Forget what you've heard about 'advanced' Amazon SEO. The endless hunt for secret long-tail keywords and the obsession with perfectly stuffing backend search terms is largely a distraction from what actually moves the needle. A truly advanced strategy recognizes that what Amazon's search algorithm actually rewards is sales. Your focus shouldn't be on pleasing an algorithm with keywords, but on persuading a human to make a purchase.
The common wisdom tells you to use a half-dozen tools to reverse-engineer competitor listings, pull every possible keyword, and cram them into your title, bullets, and backend fields.
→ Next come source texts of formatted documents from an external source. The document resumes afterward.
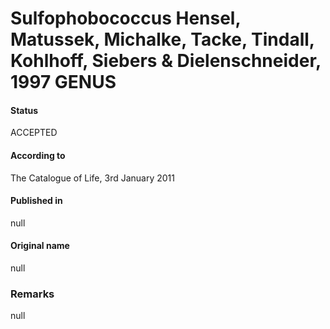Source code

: # Sulfophobococcus Hensel, Matussek, Michalke, Tacke, Tindall, Kohlhoff, Siebers & Dielenschneider, 1997 GENUS

#### Status
ACCEPTED

#### According to
The Catalogue of Life, 3rd January 2011

#### Published in
null

#### Original name
null

### Remarks
null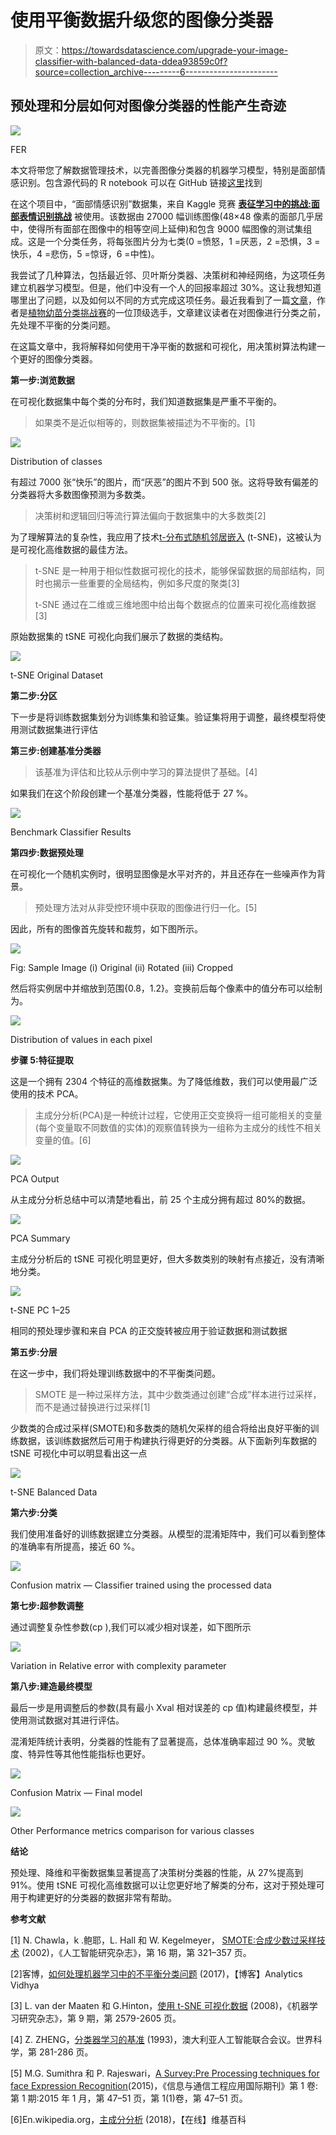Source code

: # 使用平衡数据升级您的图像分类器

> 原文：<https://towardsdatascience.com/upgrade-your-image-classifier-with-balanced-data-ddea93859c0f?source=collection_archive---------6----------------------->

## 预处理和分层如何对图像分类器的性能产生奇迹

![](img/f5f13088491dd498b56a4eded95e1aef.png)

FER

本文将带您了解数据管理技术，以完善图像分类器的机器学习模型，特别是面部情感识别。包含源代码的 R notebook 可以在 GitHub 链接[这里](https://github.com/nishnab/Machine-Learning-and-Data-Visualization-Projects)找到

在这个项目中，“面部情感识别”数据集，来自 Kaggle 竞赛 [**表征学习中的挑战:面部表情识别挑战**](https://www.kaggle.com/c/challenges-in-representation-learning-facial-expression-recognition-challenge/data) 被使用。该数据由 27000 幅训练图像(48×48 像素的面部几乎居中，使得所有面部在图像中的相等空间上延伸)和包含 9000 幅图像的测试集组成。这是一个分类任务，将每张图片分为七类(0 =愤怒，1 =厌恶，2 =恐惧，3 =快乐，4 =悲伤，5 =惊讶，6 =中性)。

我尝试了几种算法，包括最近邻、贝叶斯分类器、决策树和神经网络，为这项任务建立机器学习模型。但是，他们中没有一个人的回报率超过 30%。这让我想知道哪里出了问题，以及如何以不同的方式完成这项任务。最近我看到了一篇[文章](https://medium.com/neuralspace/kaggle-1-winning-approach-for-image-classification-challenge-9c1188157a86)，作者是[植物幼苗分类挑战赛](https://www.kaggle.com/c/plant-seedlings-classification)的一位顶级选手，文章建议读者在对图像进行分类之前，先处理不平衡的分类问题。

在这篇文章中，我将解释如何使用干净平衡的数据和可视化，用决策树算法构建一个更好的图像分类器。

**第一步:浏览数据**

在可视化数据集中每个类的分布时，我们知道数据集是严重不平衡的。

> 如果类不是近似相等的，则数据集被描述为不平衡的。[1]

![](img/508142fff4c832e4c1107e78588238ff.png)

Distribution of classes

有超过 7000 张“快乐”的图片，而“厌恶”的图片不到 500 张。这将导致有偏差的分类器将大多数图像预测为多数类。

> 决策树和逻辑回归等流行算法偏向于数据集中的大多数类[2]

为了理解算法的复杂性，我应用了技术[t-分布式随机邻居嵌入](https://lvdmaaten.github.io/tsne/) (t-SNE)，这被认为是可视化高维数据的最佳方法。

> t-SNE 是一种用于相似性数据可视化的技术，能够保留数据的局部结构，同时也揭示一些重要的全局结构，例如多尺度的聚类[3]
> 
> t-SNE 通过在二维或三维地图中给出每个数据点的位置来可视化高维数据[3]

原始数据集的 tSNE 可视化向我们展示了数据的类结构。

![](img/fd735312923ec209a61cac6253fdd603.png)

t-SNE Original Dataset

**第二步:分区**

下一步是将训练数据集划分为训练集和验证集。验证集将用于调整，最终模型将使用测试数据集进行评估

**第三步:创建基准分类器**

> 该基准为评估和比较从示例中学习的算法提供了基础。[4]

如果我们在这个阶段创建一个基准分类器，性能将低于 27 %。

![](img/bc2bf9e8c1002eca473ae0d3e3ec07e6.png)

Benchmark Classifier Results

**第四步:数据预处理**

在可视化一个随机实例时，很明显图像是水平对齐的，并且还存在一些噪声作为背景。

> 预处理方法对从非受控环境中获取的图像进行归一化。[5]

因此，所有的图像首先旋转和裁剪，如下图所示。

![](img/6475bce36c204ff0187bb6eba8af3ce2.png)

Fig: Sample Image (i) Original (ii) Rotated (iii) Cropped

然后将实例居中并缩放到范围{0.8，1.2}。变换前后每个像素中的值分布可以绘制为。

![](img/0e1d7ecdfcf58c11a82677984e78fffd.png)

Distribution of values in each pixel

**步骤 5:特征提取**

这是一个拥有 2304 个特征的高维数据集。为了降低维数，我们可以使用最广泛使用的技术 PCA。

> 主成分分析(PCA)是一种统计过程，它使用正交变换将一组可能相关的变量(每个变量取不同数值的实体)的观察值转换为一组称为主成分的线性不相关变量的值。[6]

![](img/b18d39c8e6dbfdeb91c6d260cd8ae5ba.png)

PCA Output

从主成分分析总结中可以清楚地看出，前 25 个主成分拥有超过 80%的数据。

![](img/c2ad7427b71227d545f13f8ad4b4376f.png)

PCA Summary

主成分分析后的 tSNE 可视化明显更好，但大多数类别的映射有点接近，没有清晰地分类。

![](img/7083a7c02c62880280aa1c0b7f5a0254.png)

t-SNE PC 1–25

相同的预处理步骤和来自 PCA 的正交旋转被应用于验证数据和测试数据

**第五步:分层**

在这一步中，我们将处理训练数据中的不平衡类问题。

> SMOTE 是一种过采样方法，其中少数类通过创建“合成”样本进行过采样，而不是通过替换进行过采样[1]

少数类的合成过采样(SMOTE)和多数类的随机欠采样的组合将给出良好平衡的训练数据，该训练数据然后可用于构建执行得更好的分类器。从下面新列车数据的 tSNE 可视化中可以明显看出这一点

![](img/9b338bd383593460975b5fb406acd29d.png)

t-SNE Balanced Data

**第六步:分类**

我们使用准备好的训练数据建立分类器。从模型的混淆矩阵中，我们可以看到整体的准确率有所提高，接近 60 %。

![](img/80f1d0b40885f81b16cb33261790c565.png)

Confusion matrix — Classifier trained using the processed data

**第七步:超参数调整**

通过调整复杂性参数(cp ),我们可以减少相对误差，如下图所示

![](img/100a7da96c42721ea863166482247ca5.png)

Variation in Relative error with complexity parameter

**第八步:建造最终模型**

最后一步是用调整后的参数(具有最小 Xval 相对误差的 cp 值)构建最终模型，并使用测试数据对其进行评估。

混淆矩阵统计表明，分类器的性能有了显著提高，总体准确率超过 90 %。灵敏度、特异性等其他性能指标也更好。

![](img/9247bee937a3383090c27cd8ba810356.png)

Confusion Matrix — Final model

![](img/412d5b021ef13aec1469ff7b7ffc1920.png)

Other Performance metrics comparison for various classes

**结论**

预处理、降维和平衡数据集显著提高了决策树分类器的性能，从 27%提高到 91%。使用 tSNE 可视化高维数据可以让您更好地了解类的分布，这对于预处理可用于构建更好的分类器的数据非常有帮助。

**参考文献**

[1] N. Chawla，k .鲍耶，L. Hall 和 W. Kegelmeyer， [SMOTE:合成少数过采样技术](https://arxiv.org/pdf/1106.1813) (2002)，《人工智能研究杂志》，第 16 期，第 321–357 页。

[2]客博，[如何处理机器学习中的不平衡分类问题](https://www.analyticsvidhya.com/blog/2017/03/imbalanced-classification-problem) (2017)，【博客】Analytics Vidhya

[3] L. van der Maaten 和 G.Hinton，[使用 t-SNE 可视化数据](http://www.jmlr.org/papers/volume9/vandermaaten08a/vandermaaten08a.pdf) (2008)，《机器学习研究杂志》，第 9 期，第 2579-2605 页。

[4] Z. ZHENG，[分类器学习的基准](http://citeseerx.ist.psu.edu/viewdoc/download?doi=10.1.1.55.6219&rep=rep1&type=pdf) (1993)，澳大利亚人工智能联合会议。世界科学，第 281-286 页。

[5] M.G. Sumithra 和 P. Rajeswari，[A Survey:Pre Processing techniques for face Expression Recognition](http://www.aetsjournal.com/journal_issues/A_Survey:_Pre_Processing_techniques_for_Facial_Expression_Recognition.pdf)(2015)，《信息与通信工程应用国际期刊》第 1 卷:第 1 期:2015 年 1 月，第 47–51 页，第 1(1)卷，第 47–51 页。

[6]En.wikipedia.org，[主成分分析](https://en.wikipedia.org/wiki/Principal_component_analysis) (2018)，【在线】维基百科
The theory is that the more keywords you're indexed for, the more traffic you'll get. This leads to sellers creating frankenstein listings that are technically comprehensive but humanly unreadable, packed with repetitive phrases and disjointed terms. This approach treats SEO as a technical checklist to be completed once and then forgotten.
This is a fundamental misunderstanding of how the A9 algorithm works today. As Colin Raja explained on Seller Sessions, the algorithm has moved far beyond simple keyword matching to semantic understanding. It knows a 'raincoat' and a 'rain jacket' are the same thing. More importantly, as Dave pointed out on The EcomCrew Ecommerce Podcast, the algorithm is built around a feedback loop of relevance and conversion. Amazon gives your product a chance to rank for a term, but if customers don't click and, crucially, don't buy, your rank will fade. A high conversion rate is the strongest signal you can send to Amazon that your product is a great result for a customer's query.
So what should you do instead? The real 'advanced' strategy is to become a master of your own data and customer psychology. Francisco Valadez on the Amazon Legends podcast detailed how to use the Search Query Performance report. This is Amazon giving you the exact terms customers are using to find and buy (or not buy) your products. It isn't a guess from a third-party tool; it's ground truth. This data shows you where to focus your efforts. As Steven Pope argues on The Smartest Amazon Seller, SEO is not a 'set it and forget it' activity. It's an ongoing process of monitoring this data and refining your approach.
Your time is better spent on conversion rate optimization. As Amy Wees broke down on Actualize Freedom, this means using your keyword research to understand buyer desires and pain points, then writing compelling, benefit-driven copy that speaks directly to those needs. It means investing in high-quality photography and A+ Content that tells a story and demonstrates value. When you build a listing that effectively converts shoppers into customers, you are sending the most powerful ranking signal that exists. That's the most advanced SEO there is.